Task instructions:
Where the records below show the word "emulate" in a line, please copy that line.

[Saved data entries]
• • • •
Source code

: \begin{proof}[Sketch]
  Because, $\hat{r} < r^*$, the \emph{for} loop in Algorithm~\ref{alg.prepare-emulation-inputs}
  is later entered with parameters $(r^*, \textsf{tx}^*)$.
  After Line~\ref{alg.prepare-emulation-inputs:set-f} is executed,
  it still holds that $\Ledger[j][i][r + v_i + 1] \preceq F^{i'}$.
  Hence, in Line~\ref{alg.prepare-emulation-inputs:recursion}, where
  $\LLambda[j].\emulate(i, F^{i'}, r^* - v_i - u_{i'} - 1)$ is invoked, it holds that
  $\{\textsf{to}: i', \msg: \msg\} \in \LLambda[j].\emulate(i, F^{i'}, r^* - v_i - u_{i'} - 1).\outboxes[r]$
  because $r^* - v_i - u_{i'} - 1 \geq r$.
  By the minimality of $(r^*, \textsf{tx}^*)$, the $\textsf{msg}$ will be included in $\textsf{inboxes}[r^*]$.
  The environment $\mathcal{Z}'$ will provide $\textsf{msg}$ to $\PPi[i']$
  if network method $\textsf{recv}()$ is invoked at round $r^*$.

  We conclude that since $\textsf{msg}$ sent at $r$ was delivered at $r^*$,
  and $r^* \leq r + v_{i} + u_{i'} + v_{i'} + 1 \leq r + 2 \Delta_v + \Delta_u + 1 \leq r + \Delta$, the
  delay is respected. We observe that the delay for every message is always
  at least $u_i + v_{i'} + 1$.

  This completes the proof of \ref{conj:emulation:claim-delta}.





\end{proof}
• • • •
Your solution:
  $\LLambda[j].\emulate(i, F^{i'}, r^* - v_i - u_{i'} - 1)$ is invoked, it holds that
  $\{\textsf{to}: i', \msg: \msg\} \in \LLambda[j].\emulate(i, F^{i'}, r^* - v_i - u_{i'} - 1).\outboxes[r]$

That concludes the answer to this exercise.